(Stored data)
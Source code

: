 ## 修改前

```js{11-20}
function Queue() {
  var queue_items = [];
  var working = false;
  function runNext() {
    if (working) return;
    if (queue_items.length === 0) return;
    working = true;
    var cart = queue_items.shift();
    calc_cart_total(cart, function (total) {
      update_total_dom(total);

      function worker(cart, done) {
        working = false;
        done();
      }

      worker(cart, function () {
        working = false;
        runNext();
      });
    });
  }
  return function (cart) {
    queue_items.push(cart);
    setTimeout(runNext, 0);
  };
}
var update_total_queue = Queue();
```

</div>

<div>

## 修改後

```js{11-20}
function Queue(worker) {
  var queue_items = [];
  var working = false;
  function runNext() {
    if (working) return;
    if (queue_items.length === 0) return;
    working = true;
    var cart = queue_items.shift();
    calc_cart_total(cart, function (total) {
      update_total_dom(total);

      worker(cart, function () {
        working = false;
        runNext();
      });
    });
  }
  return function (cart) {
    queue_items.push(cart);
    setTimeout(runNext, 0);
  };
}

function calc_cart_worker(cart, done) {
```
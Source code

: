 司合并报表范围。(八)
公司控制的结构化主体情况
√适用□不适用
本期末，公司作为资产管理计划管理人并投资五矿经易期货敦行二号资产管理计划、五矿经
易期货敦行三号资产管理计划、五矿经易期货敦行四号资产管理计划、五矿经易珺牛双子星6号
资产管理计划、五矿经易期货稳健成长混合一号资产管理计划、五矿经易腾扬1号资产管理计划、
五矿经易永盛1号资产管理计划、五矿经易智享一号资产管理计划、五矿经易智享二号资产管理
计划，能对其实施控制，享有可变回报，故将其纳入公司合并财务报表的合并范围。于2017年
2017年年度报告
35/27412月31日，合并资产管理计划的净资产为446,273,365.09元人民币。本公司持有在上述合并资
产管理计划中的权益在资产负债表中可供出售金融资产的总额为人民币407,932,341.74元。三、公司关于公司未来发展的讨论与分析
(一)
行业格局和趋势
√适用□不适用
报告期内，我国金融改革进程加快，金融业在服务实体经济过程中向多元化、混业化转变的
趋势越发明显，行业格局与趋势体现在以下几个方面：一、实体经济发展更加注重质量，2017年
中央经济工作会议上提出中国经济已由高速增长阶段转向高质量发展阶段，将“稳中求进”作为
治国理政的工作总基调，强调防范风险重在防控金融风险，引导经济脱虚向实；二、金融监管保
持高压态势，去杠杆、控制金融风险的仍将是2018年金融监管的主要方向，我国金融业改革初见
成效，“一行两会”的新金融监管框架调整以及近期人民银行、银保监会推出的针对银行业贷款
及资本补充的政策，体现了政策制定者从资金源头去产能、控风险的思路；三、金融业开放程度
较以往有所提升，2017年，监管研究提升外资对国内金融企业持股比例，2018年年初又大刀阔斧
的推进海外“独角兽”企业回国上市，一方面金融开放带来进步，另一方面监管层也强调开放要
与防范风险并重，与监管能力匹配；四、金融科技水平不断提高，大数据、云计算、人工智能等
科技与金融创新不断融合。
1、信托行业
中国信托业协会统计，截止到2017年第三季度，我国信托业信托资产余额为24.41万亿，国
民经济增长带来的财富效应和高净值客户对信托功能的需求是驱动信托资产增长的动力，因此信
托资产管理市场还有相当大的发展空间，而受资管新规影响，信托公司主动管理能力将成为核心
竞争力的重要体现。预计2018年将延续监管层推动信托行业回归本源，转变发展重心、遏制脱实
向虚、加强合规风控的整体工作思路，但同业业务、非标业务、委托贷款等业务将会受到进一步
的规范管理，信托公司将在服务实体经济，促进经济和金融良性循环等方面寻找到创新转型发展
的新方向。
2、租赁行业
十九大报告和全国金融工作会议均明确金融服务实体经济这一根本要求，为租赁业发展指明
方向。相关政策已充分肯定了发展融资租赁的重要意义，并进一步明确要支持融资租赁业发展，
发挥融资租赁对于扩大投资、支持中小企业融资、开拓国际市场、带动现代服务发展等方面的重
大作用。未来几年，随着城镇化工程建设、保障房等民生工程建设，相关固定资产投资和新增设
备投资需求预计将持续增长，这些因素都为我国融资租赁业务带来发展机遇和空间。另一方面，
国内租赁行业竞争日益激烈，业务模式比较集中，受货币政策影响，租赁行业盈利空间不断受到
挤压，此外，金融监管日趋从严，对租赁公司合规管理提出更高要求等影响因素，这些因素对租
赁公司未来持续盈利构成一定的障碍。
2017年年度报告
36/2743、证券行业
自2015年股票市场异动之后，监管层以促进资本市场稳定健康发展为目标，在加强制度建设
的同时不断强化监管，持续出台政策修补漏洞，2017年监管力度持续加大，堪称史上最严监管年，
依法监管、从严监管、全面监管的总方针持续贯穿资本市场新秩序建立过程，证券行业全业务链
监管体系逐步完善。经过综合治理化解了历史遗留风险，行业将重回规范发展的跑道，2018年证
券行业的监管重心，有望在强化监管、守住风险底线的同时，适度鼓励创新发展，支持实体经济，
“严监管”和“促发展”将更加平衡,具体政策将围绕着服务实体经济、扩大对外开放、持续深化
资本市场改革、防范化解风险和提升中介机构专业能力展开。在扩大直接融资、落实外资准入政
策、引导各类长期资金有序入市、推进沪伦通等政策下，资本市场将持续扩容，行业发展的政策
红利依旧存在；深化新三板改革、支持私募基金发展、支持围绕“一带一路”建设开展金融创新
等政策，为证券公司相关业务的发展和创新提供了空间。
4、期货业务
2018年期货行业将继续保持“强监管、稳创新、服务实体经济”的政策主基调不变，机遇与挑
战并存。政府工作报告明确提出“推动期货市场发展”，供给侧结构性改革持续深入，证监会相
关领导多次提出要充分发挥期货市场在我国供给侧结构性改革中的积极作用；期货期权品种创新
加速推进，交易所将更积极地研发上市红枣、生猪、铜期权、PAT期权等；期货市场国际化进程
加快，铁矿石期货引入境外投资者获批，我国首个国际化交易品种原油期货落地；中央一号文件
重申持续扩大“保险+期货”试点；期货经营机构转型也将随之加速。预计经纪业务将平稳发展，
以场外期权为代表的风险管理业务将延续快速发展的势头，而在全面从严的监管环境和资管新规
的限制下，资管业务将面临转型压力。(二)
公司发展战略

▶ Directions:
From the data above, return every line from the line that has "五矿经易永盛1号资产管理计划" up to and including the line that has "趋势越发明显，行业格局与趋势", exactly.

▶ Answer section:
五矿经易永盛1号资产管理计划、五矿经易智享一号资产管理计划、五矿经易智享二号资产管理
计划，能对其实施控制，享有可变回报，故将其纳入公司合并财务报表的合并范围。于2017年
2017年年度报告
35/27412月31日，合并资产管理计划的净资产为446,273,365.09元人民币。本公司持有在上述合并资
产管理计划中的权益在资产负债表中可供出售金融资产的总额为人民币407,932,341.74元。三、公司关于公司未来发展的讨论与分析
(一)
行业格局和趋势
√适用□不适用
报告期内，我国金融改革进程加快，金融业在服务实体经济过程中向多元化、混业化转变的
趋势越发明显，行业格局与趋势体现在以下几个方面：一、实体经济发展更加注重质量，2017年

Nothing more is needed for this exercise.